(Pictures paired with source code)
-=-=-
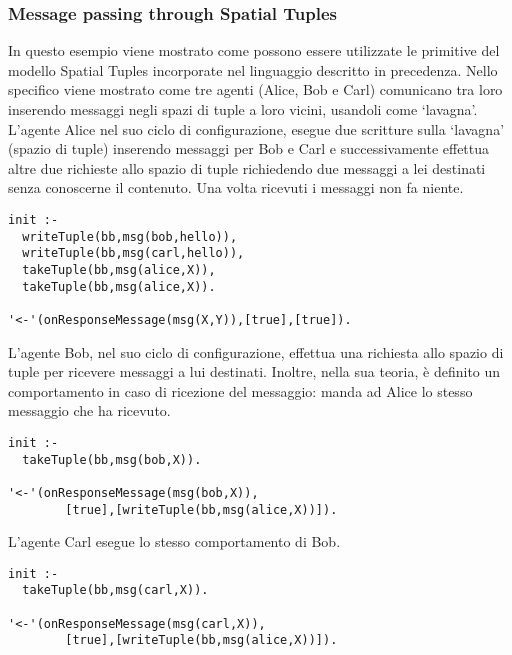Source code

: \subsubsection{Message passing through Spatial Tuples}
In questo esempio viene mostrato come possono essere utilizzate le primitive del modello Spatial Tuples incorporate nel linguaggio descritto in precedenza. Nello specifico viene mostrato come tre agenti (Alice, Bob e Carl) comunicano tra loro inserendo messaggi negli spazi di tuple a loro vicini, usandoli come `lavagna'.
L'agente Alice nel suo ciclo di configurazione, esegue due scritture sulla `lavagna' (spazio di tuple) inserendo messaggi per Bob e Carl e successivamente effettua altre due richieste allo spazio di tuple richiedendo due messaggi a lei destinati senza conoscerne il contenuto. Una volta ricevuti i messaggi non fa niente.

\switchToProlog{}
\begin{lstlisting}[float,firstnumber=1,label={lst:Alice},caption={Alice}]
init :-
  writeTuple(bb,msg(bob,hello)),
  writeTuple(bb,msg(carl,hello)),
  takeTuple(bb,msg(alice,X)),
  takeTuple(bb,msg(alice,X)).

'<-'(onResponseMessage(msg(X,Y)),[true],[true]).
\end{lstlisting}

L'agente Bob, nel suo ciclo di configurazione, effettua una richiesta allo spazio di tuple per ricevere messaggi a lui destinati. Inoltre, nella sua teoria, è definito un comportamento in caso di ricezione del messaggio: manda ad Alice lo stesso messaggio che ha ricevuto.

\switchToProlog{}
\begin{lstlisting}[float,firstnumber=1,label={lst:Bob},caption={Bob}]
init :-
  takeTuple(bb,msg(bob,X)).

'<-'(onResponseMessage(msg(bob,X)),
		[true],[writeTuple(bb,msg(alice,X))]).
\end{lstlisting}

L'agente Carl esegue lo stesso comportamento di Bob.

\switchToProlog{}
\begin{lstlisting}[float,firstnumber=1,label={lst:Carl},caption={Carl}]
init :-
  takeTuple(bb,msg(carl,X)).

'<-'(onResponseMessage(msg(carl,X)),
		[true],[writeTuple(bb,msg(alice,X))]).
\end{lstlisting}
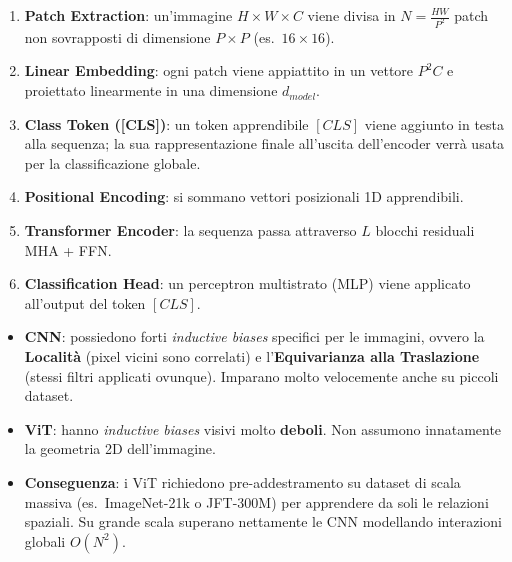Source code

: \documentclass[12pt, a4paper]{report}
\begin{document}
\begin{defbox}
\begin{enumerate}
  \item \textbf{Patch Extraction}: un'immagine $H \times W \times C$ viene divisa in
        $N = \frac{HW}{P^2}$ patch non sovrapposti di dimensione $P \times P$ (es.\ $16 \times 16$).
  \item \textbf{Linear Embedding}: ogni patch viene appiattito in un vettore $P^2 C$ e
        proiettato linearmente in una dimensione $d_{model}$.
  \item \textbf{Class Token ([CLS])}: un token apprendibile $[CLS]$ viene aggiunto in
        testa alla sequenza; la sua rappresentazione finale all'uscita dell'encoder
        verrà usata per la classificazione globale.
  \item \textbf{Positional Encoding}: si sommano vettori posizionali 1D apprendibili.
  \item \textbf{Transformer Encoder}: la sequenza passa attraverso $L$ blocchi
        residuali MHA + FFN.
  \item \textbf{Classification Head}: un perceptron multistrato (MLP) viene applicato
        all'output del token $[CLS]$.
\end{enumerate}
\end{defbox}

\begin{warnbox}
\begin{itemize}
  \item \textbf{CNN}: possiedono forti \emph{inductive biases} specifici per le immagini,
        ovvero la \textbf{Località} (pixel vicini sono correlati) e l'\textbf{Equivarianza alla Traslazione}
        (stessi filtri applicati ovunque). Imparano molto velocemente anche su piccoli dataset.
  \item \textbf{ViT}: hanno \emph{inductive biases} visivi molto \textbf{deboli}. Non assumono
        innatamente la geometria 2D dell'immagine.
  \item \textbf{Conseguenza}: i ViT richiedono pre-addestramento su dataset di scala
        massiva (es.\ ImageNet-21k o JFT-300M) per apprendere da soli le relazioni spaziali.
        Su grande scala superano nettamente le CNN modellando interazioni globali $O(N^2)$.
\end{itemize}
\end{warnbox}

\end{document}
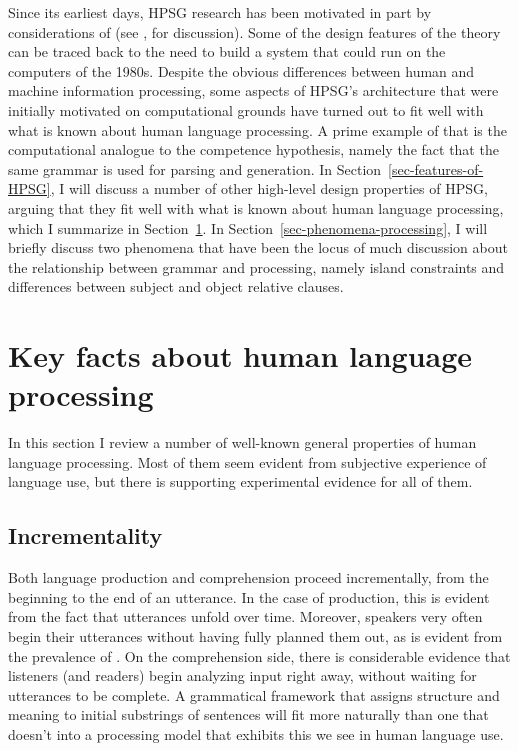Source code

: \documentclass[output=paper
                ,modfonts
                ,nonflat
	        ,collection
	        ,collectionchapter
	        ,collectiontoclongg
 	        ,biblatex
                ,babelshorthands
                ,newtxmath
                ,draftmode
                ,colorlinks, citecolor=brown
]{./langsci/langscibook}
\begin{document}
Since its earliest days, HPSG research has been motivated in part by considerations of  (see , for discussion).  Some of the design features of the theory can be traced back to the need to build a system that could run on the computers of the 1980s.  Despite the obvious differences between human and machine information processing, some aspects of HPSG's architecture that were initially motivated on computational grounds have turned out to fit well with what is known about human language processing.  A prime example of that is the computational analogue to the competence hypothesis, namely the fact that the same grammar is used for parsing and generation. In Section~\ref{sec-features-of-HPSG}, I will discuss a number of other high-level design properties of HPSG, arguing that they fit well with what is known about human language processing, which I summarize in Section~\ref{sec-key-facts}.  In Section~\ref{sec-phenomena-processing}, I will briefly discuss two phenomena that have been the locus of much discussion about the relationship between grammar and processing, namely island constraints and differences between subject and object relative clauses.

\section{Key facts about human language processing}
\label{sec-key-facts}

In this section I review a number of well-known general properties of human language processing.  Most of them seem evident from subjective experience of language use, but there is supporting experimental evidence for all of them.  

\subsection{Incrementality}

Both language production and comprehension proceed incrementally, from the beginning to the end of an utterance.  In the case of production, this is evident from the fact that utterances unfold over time.  Moreover, speakers very often begin their utterances without having fully planned them out, as is evident from the prevalence of .  On the comprehension side, there is considerable evidence that listeners (and readers) begin analyzing input right away, without waiting for utterances to be complete.  A grammatical framework that assigns structure and meaning to initial substrings of sentences will fit more naturally than one that doesn't into a processing model that exhibits this  we see in human language use.  
\end{document}
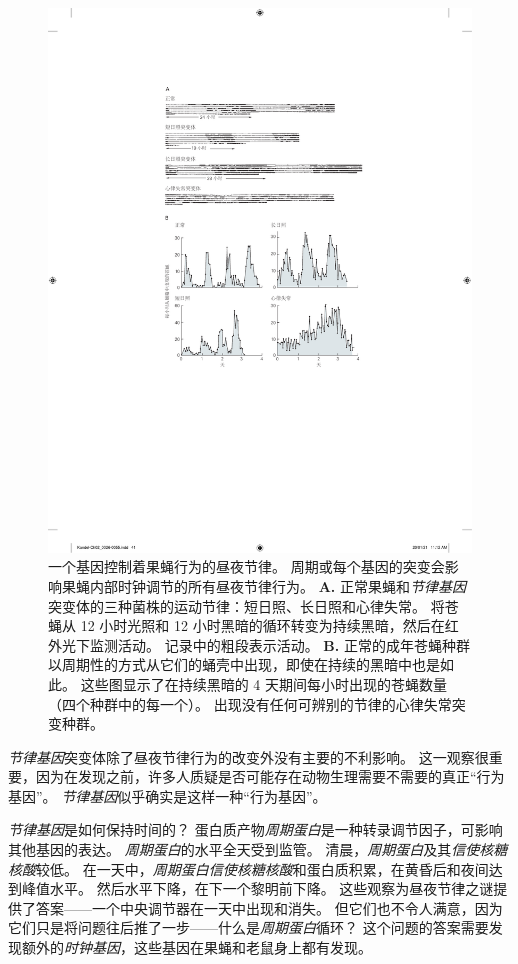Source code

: \begin{figure}[htbp]
	\centering
	\includegraphics[width=0.6\linewidth]{chap02/fig_2_11}
	\caption{一个基因控制着果蝇行为的昼夜节律。
		周期或每个基因的突变会影响果蝇内部时钟调节的所有昼夜节律行为\cite{konopka1971clock}。
		\textbf{A.} 正常果蝇和\textit{节律基因}突变体的三种菌株的运动节律：短日照、长日照和心律失常。
		将苍蝇从 12 小时光照和 12 小时黑暗的循环转变为持续黑暗，然后在红外光下监测活动。
		记录中的粗段表示活动。
		\textbf{B.} 正常的成年苍蝇种群以周期性的方式从它们的蛹壳中出现，即使在持续的黑暗中也是如此。
		这些图显示了在持续黑暗的 4 天期间每小时出现的苍蝇数量（四个种群中的每一个）。
		出现没有任何可辨别的节律的心律失常突变种群。}
	\label{fig:2_11}
\end{figure}


\textit{节律基因}突变体除了昼夜节律行为的改变外没有主要的不利影响。
这一观察很重要，因为在发现之前，许多人质疑是否可能存在动物生理需要不需要的真正“行为基因”。
\textit{节律基因}似乎确实是这样一种“行为基因”。


\textit{节律基因}是如何保持时间的？
蛋白质产物\textit{周期蛋白}是一种转录调节因子，可影响其他基因的表达。
\textit{周期蛋白}的水平全天受到监管。
清晨，\textit{周期蛋白}及其\textit{信使核糖核酸}较低。
在一天中，\textit{周期蛋白}\textit{信使核糖核酸}和蛋白质积累，在黄昏后和夜间达到峰值水平。
然后水平下降，在下一个黎明前下降。
这些观察为昼夜节律之谜提供了答案——一个中央调节器在一天中出现和消失。
但它们也不令人满意，因为它们只是将问题往后推了一步——什么是\textit{周期蛋白}循环？
这个问题的答案需要发现额外的\textit{时钟基因}，这些基因在果蝇和老鼠身上都有发现。


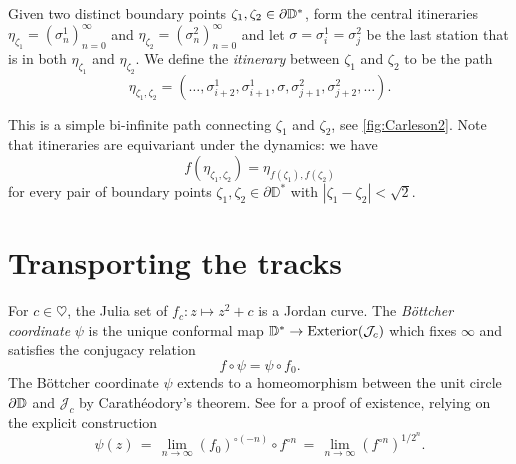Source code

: \begin{definition}
\label{def-disk-itinerary}
Given two distinct boundary points $\zeta_{1},\zeta_{2}\in\partial\mathbb{D}^*$, form the central itineraries $\eta_{\zeta_{1}}= (\sigma_{n}^{1} )_{n=0}^{\infty}$ and $\eta_{\zeta_{2}}= (\sigma_{n}^{2} )_{n=0}^{\infty}$ and let  $\sigma=\sigma^1_i=\sigma^2_j$ be the last station that is in both $\eta_{\zeta_{1}}$ and $\eta_{\zeta_{2}}$.  
	 We define the \emph{itinerary} between  $\zeta_{1}$ and $\zeta_{2}$ to be the path 
$$
 \eta_{\zeta_{1},\zeta_{2}}=   (\dots,\sigma_{i+2}^{1},\sigma_{i+1}^{1},\sigma,\sigma_{j+1}^{2},\sigma_{j+2}^{2},\dots ).
$$

	This is a simple bi-infinite path connecting $\zeta_{1}$ and $\zeta_{2}$, see \cref{fig:Carleson2}. Note that itineraries are equivariant under the dynamics: we have  \begin{equation}
		f(\eta_{\zeta_1,\zeta_2})=\eta_{f(\zeta_1),f(\zeta_2)}
	\end{equation} for every pair of boundary points $\zeta_1,\zeta_2 \in \partial \mathbb D^*$ with $|\zeta_1-\zeta_2| < \sqrt{2}$. 
\end{definition}


\section{Transporting the tracks} \label{rails-section}
For $c \in \heartsuit$, the Julia set of $f_c: z\mapsto z^2+c$ is a Jordan curve. The {\em Böttcher coordinate} $\psi$ is the unique conformal map $\mathbb{D}^{*}\to\operatorname{Exterior}(\mathcal{J}_c)$  which fixes $\infty$ and satisfies the conjugacy relation 
$$
f\circ\psi=\psi\circ f_{0}.
$$
The Böttcher coordinate $\psi$ extends to a homeomorphism between the unit circle $\partial\mathbb{D}$ and $\mathcal{J}_c$ by Carathéodory's
theorem. See \cite[Theorem 9.5]{milnor_book} for a proof of existence, 
relying on the explicit construction 
\begin{equation}
	\psi(z) \, = \, \lim_{n\to \infty} (f_0)^{\circ (-n)} \circ f^{\circ n}\, = \, \lim_{n\to \infty} {(f^{\circ n})}^{1/2^n}.	
\end{equation}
-=-=-
- _Task instructions_: Would you return, unchanged, the lines from the one containing "For $c \in \heartsuit$, the" through the end of the entries?

- _Exercise output_:
For $c \in \heartsuit$, the Julia set of $f_c: z\mapsto z^2+c$ is a Jordan curve. The {\em Böttcher coordinate} $\psi$ is the unique conformal map $\mathbb{D}^{*}\to\operatorname{Exterior}(\mathcal{J}_c)$  which fixes $\infty$ and satisfies the conjugacy relation 
$$
f\circ\psi=\psi\circ f_{0}.
$$
The Böttcher coordinate $\psi$ extends to a homeomorphism between the unit circle $\partial\mathbb{D}$ and $\mathcal{J}_c$ by Carathéodory's
theorem. See \cite[Theorem 9.5]{milnor_book} for a proof of existence, 
relying on the explicit construction 
\begin{equation}
	\psi(z) \, = \, \lim_{n\to \infty} (f_0)^{\circ (-n)} \circ f^{\circ n}\, = \, \lim_{n\to \infty} {(f^{\circ n})}^{1/2^n}.	
\end{equation}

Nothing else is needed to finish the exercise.